At my last job, I inherited a relationship between my company and a large number of Ukrainian outsourcers (Softserve) that was suffering from this issue. Our people would lay out a general message of what we want to do in an email or ticket. The Ukrainians would read it and ask questions. Some of those questions would get answered, others would go unanswered, others would get ambiguous answers from members of the staff arguing about it. The outsourcers, having good initiative, would eventually give up on the questions and implement something, which then members of the team would gripe about because it "wasn't what they wanted." When I came on, my boss told me "Take a look at these Softserve guys, they're not delivering, I think maybe we just need to get rid of them, up to you." Once I investigated I replied "There's nothing wrong here that isn't our fault." Then I worked on turning that relationship around via communication and it was very successful. But many people don't know how to manage an outsourcing relationship of this sort.

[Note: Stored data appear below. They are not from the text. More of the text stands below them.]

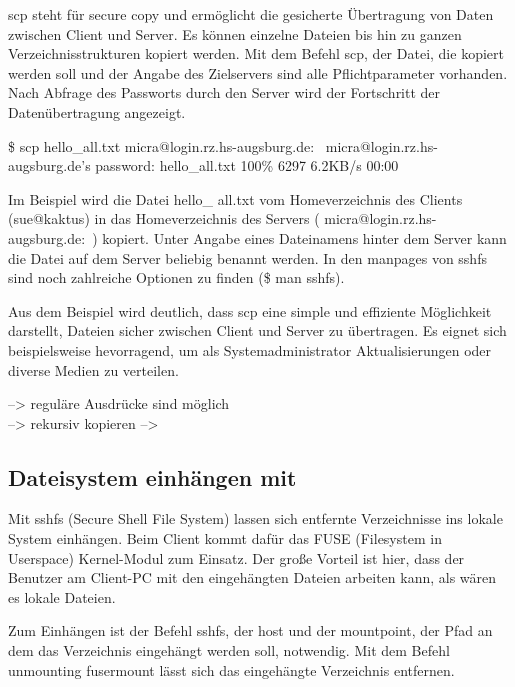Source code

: \documentclass[ngerman,pdf]{wkcms}    %
\begin{document}
\IT scp steht für \IT secure \IT copy und ermöglicht die gesicherte Übertragung von Daten zwischen Client und Server. Es können einzelne Dateien bis hin zu ganzen Verzeichnisstrukturen kopiert werden. \cite[S. 80]{openssh_book} Mit dem Befehl \IT scp, der Datei, die kopiert werden soll und der Angabe des Zielservers sind alle Pflichtparameter vorhanden. Nach Abfrage des Passworts durch den Server wird der Fortschritt der Datenübertragung angezeigt.

\begin{program}
\$ scp hello\_all.txt
micra@login.rz.hs-augsburg.de:~
micra@login.rz.hs-augsburg.de's password:
hello\_all.txt        100\% 6297     6.2KB/s   00:00
\end{program}

Im Beispiel wird die Datei \IT hello\_ \IT all.txt vom Homeverzeichnis des Clients (sue@kaktus) in das Homeverzeichnis des Servers ( micra@login.rz.hs-augsburg.de:~) kopiert. Unter Angabe eines Dateinamens hinter dem Server kann die Datei auf dem Server beliebig benannt werden. In den manpages von sshfs sind noch zahlreiche Optionen zu finden (\$ man sshfs).

Aus dem Beispiel wird deutlich, dass \IT scp eine simple und effiziente Möglichkeit darstellt, Dateien sicher zwischen Client und Server zu übertragen. Es eignet sich beispielsweise hevorragend, um als Systemadministrator Aktualisierungen oder diverse Medien zu verteilen. \cite[S. 80]{openssh_book}

--> reguläre Ausdrücke sind möglich \\
--> rekursiv kopieren
--> 

\subsection{Dateisystem einhängen mit }

Mit \IT sshfs (\IT Secure \IT Shell \IT File \IT System) lassen sich entfernte Verzeichnisse ins lokale System einhängen. Beim Client kommt dafür das FUSE (Filesystem in Userspace) Kernel-Modul zum Einsatz. Der große Vorteil ist hier, dass der Benutzer am Client-PC mit den eingehängten Dateien arbeiten kann, als wären es lokale Dateien.

Zum Einhängen ist der Befehl \IT sshfs, der \IT host und der \IT mountpoint,
\Dh der Pfad an dem das Verzeichnis eingehängt werden soll, notwendig.
Mit dem Befehl \IT unmounting \IT fusermount lässt sich das eingehängte Verzeichnis entfernen.
\end{document}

Here are some reasons you may not be getting an answer, I hope they provide some insight into what an American tech company may be doing internally that seems odd to you.

  1. The manager may simply be overwhelmed with email. I know I got to the point in that position (managing 4 teams, 30 outsourcers on top of American staff, a critical position with support and sales touchpoints) where I was getting about 300 emails a day (not counting automated stuff like ticket updates and alerts, then it was more like 800), and if a quick look at an email indicated to me that the right thing would probably happen without my intervention - it might not get answered. Prioritization has to be ruthless sometimes. He may not even see it, or he may see it and think "he'll figure it out" and is under the gun to do something else right then. Or, he has to go get more information or permission from somewhere else, causing a delay (and when there's a delay like that it incurs more risk that the chain will get broken somewhere and the email forgotten).

  2. The manager may think they already gave an answer - in another email, or to a teammate of yours, or verbally on the standup call that morning, or to your management - and assumes that the matter is settled. I know that when I felt a question couldn't be answered with a yes/no but needed its frame discussed, especially with someone with not so great English skills, I'd sometimes talk to the outsourcer manager or tech lead and have them talk to the person. Or they were asking an overly technical question and I'd point at a local tech lead and say "You! Follow up with Anton and answer this question." As a manager, once you have passed "the ball" to anyone it's easy to see your plate as cleared of that issue even when that might not quite be the case.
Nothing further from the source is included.